=== BRIEF ===
Lines from the one with "Jason Calacanis [Epicenter](https://epicenter.tv/episode/191/)​" through the end of the listing below should be set down exactly, with no other line included.

=== RECORD SET ===
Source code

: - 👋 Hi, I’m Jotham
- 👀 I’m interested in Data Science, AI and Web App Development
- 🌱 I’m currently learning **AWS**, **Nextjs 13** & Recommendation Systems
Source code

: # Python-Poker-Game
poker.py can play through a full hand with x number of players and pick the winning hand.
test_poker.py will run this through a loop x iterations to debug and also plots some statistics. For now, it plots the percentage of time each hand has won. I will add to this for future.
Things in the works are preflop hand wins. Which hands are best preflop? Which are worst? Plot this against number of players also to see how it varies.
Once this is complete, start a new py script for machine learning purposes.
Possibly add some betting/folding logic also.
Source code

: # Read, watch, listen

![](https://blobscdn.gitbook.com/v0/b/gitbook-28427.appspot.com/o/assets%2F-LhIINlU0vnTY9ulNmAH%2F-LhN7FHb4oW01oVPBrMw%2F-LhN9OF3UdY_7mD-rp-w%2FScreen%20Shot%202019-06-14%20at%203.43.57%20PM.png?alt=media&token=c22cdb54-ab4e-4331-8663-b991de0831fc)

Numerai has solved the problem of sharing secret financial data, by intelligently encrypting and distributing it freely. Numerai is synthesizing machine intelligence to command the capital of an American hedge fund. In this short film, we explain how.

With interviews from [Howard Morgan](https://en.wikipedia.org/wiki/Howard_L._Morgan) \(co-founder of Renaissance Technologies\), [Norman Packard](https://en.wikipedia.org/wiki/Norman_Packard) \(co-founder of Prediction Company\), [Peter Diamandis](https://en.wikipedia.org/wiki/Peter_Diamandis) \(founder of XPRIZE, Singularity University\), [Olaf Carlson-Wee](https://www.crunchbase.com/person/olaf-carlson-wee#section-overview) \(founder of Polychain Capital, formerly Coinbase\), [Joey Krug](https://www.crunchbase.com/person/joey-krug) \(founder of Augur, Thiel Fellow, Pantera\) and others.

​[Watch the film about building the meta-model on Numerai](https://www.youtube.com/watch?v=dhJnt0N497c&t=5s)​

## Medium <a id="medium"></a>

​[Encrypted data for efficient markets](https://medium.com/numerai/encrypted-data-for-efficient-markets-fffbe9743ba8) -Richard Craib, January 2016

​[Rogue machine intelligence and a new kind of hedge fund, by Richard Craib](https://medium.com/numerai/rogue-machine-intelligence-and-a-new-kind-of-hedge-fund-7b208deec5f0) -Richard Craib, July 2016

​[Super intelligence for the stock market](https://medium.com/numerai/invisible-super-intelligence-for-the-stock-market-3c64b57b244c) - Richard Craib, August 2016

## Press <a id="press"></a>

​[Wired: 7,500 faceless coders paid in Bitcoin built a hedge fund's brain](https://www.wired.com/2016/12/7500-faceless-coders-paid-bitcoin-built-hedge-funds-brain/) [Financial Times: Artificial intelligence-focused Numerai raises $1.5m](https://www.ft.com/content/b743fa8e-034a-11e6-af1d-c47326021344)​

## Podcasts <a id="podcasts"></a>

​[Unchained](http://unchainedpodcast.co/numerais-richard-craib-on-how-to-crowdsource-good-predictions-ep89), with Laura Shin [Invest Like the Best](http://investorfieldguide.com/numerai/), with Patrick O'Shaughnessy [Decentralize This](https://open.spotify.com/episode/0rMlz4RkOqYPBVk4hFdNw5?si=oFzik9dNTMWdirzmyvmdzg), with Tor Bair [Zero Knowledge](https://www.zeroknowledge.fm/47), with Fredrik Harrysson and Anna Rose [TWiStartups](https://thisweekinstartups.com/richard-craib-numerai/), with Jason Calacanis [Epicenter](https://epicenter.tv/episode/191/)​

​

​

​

=== OUTPUT OF THE TASK ===
​[Unchained](http://unchainedpodcast.co/numerais-richard-craib-on-how-to-crowdsource-good-predictions-ep89), with Laura Shin [Invest Like the Best](http://investorfieldguide.com/numerai/), with Patrick O'Shaughnessy [Decentralize This](https://open.spotify.com/episode/0rMlz4RkOqYPBVk4hFdNw5?si=oFzik9dNTMWdirzmyvmdzg), with Tor Bair [Zero Knowledge](https://www.zeroknowledge.fm/47), with Fredrik Harrysson and Anna Rose [TWiStartups](https://thisweekinstartups.com/richard-craib-numerai/), with Jason Calacanis [Epicenter](https://epicenter.tv/episode/191/)​

​

​

​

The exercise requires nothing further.